(Excerpts from a dataset)
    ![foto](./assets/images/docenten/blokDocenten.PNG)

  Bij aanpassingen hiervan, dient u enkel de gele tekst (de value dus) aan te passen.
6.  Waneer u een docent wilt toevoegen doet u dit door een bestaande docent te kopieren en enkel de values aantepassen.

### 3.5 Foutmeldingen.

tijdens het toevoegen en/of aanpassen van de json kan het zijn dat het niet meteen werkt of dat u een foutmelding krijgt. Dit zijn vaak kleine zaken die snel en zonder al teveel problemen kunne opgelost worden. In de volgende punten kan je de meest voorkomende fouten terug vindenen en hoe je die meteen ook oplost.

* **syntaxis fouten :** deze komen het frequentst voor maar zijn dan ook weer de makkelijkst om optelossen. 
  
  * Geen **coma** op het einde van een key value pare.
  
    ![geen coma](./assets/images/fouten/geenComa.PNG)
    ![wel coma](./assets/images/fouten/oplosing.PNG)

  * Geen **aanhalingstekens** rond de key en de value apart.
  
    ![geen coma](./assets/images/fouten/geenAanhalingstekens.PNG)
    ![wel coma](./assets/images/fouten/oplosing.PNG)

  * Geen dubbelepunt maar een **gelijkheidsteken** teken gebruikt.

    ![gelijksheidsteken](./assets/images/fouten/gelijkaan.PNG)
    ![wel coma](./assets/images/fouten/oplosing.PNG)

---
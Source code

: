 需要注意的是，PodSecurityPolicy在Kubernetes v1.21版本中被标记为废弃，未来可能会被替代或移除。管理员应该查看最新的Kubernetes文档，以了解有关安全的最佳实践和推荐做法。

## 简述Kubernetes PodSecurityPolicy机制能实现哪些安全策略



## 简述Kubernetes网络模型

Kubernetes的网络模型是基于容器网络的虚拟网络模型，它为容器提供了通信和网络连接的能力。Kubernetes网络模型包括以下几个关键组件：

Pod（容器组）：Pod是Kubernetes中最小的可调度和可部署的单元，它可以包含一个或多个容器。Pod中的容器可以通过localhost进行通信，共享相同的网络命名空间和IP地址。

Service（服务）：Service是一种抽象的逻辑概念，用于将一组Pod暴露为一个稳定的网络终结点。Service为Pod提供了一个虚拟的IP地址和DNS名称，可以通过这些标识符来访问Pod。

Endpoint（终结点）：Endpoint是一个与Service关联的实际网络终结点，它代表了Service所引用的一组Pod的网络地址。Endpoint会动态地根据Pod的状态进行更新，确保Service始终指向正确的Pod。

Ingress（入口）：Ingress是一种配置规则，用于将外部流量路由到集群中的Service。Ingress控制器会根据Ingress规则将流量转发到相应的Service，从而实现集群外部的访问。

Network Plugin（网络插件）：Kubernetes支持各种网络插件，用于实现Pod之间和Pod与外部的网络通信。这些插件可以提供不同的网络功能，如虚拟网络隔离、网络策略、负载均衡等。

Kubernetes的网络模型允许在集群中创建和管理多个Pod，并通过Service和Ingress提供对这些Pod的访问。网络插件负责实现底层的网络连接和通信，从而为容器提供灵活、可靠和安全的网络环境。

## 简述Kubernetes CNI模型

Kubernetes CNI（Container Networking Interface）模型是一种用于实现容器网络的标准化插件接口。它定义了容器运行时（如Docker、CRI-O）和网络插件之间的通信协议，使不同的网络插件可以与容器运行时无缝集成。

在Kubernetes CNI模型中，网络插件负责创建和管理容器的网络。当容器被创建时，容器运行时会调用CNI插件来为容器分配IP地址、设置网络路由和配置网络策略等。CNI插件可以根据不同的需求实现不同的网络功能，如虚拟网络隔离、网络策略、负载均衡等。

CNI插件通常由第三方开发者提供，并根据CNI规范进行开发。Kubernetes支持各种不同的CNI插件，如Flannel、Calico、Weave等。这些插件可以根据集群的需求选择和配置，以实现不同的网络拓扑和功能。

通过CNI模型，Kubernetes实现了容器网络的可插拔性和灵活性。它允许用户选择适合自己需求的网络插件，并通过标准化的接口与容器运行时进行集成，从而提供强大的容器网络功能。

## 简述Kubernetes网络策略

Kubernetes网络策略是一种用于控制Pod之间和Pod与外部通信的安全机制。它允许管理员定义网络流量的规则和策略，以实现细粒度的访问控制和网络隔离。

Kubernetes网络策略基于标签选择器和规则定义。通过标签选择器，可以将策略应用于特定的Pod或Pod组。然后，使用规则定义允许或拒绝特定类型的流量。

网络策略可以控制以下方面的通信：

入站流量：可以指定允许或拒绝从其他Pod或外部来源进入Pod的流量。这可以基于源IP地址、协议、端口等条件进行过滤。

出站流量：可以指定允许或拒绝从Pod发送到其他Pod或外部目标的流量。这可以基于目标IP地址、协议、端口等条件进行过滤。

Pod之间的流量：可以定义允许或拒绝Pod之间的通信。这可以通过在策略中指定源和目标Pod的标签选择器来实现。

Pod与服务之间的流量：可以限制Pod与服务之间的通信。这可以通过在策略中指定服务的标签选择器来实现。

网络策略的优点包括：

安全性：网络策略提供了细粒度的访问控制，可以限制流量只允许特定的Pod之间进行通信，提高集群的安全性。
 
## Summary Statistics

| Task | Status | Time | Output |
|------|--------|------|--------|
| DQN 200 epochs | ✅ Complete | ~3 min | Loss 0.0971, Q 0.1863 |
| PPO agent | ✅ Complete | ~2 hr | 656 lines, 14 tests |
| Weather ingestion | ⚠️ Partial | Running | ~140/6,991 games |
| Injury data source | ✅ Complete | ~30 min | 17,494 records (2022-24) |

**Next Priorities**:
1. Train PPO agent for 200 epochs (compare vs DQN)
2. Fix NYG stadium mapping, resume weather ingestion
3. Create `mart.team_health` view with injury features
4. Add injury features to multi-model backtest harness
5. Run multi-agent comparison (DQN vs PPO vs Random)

> [What to work on]: Write out the lines above from the one containing "入站流量：可以指定允许或拒绝" through the last, exactly as they are.

> [Response for this exercise]:
入站流量：可以指定允许或拒绝从其他Pod或外部来源进入Pod的流量。这可以基于源IP地址、协议、端口等条件进行过滤。

出站流量：可以指定允许或拒绝从Pod发送到其他Pod或外部目标的流量。这可以基于目标IP地址、协议、端口等条件进行过滤。

Pod之间的流量：可以定义允许或拒绝Pod之间的通信。这可以通过在策略中指定源和目标Pod的标签选择器来实现。

Pod与服务之间的流量：可以限制Pod与服务之间的通信。这可以通过在策略中指定服务的标签选择器来实现。

网络策略的优点包括：

安全性：网络策略提供了细粒度的访问控制，可以限制流量只允许特定的Pod之间进行通信，提高集群的安全性。
 
## Summary Statistics

| Task | Status | Time | Output |
|------|--------|------|--------|
| DQN 200 epochs | ✅ Complete | ~3 min | Loss 0.0971, Q 0.1863 |
| PPO agent | ✅ Complete | ~2 hr | 656 lines, 14 tests |
| Weather ingestion | ⚠️ Partial | Running | ~140/6,991 games |
| Injury data source | ✅ Complete | ~30 min | 17,494 records (2022-24) |

**Next Priorities**:
1. Train PPO agent for 200 epochs (compare vs DQN)
2. Fix NYG stadium mapping, resume weather ingestion
3. Create `mart.team_health` view with injury features
4. Add injury features to multi-model backtest harness
5. Run multi-agent comparison (DQN vs PPO vs Random)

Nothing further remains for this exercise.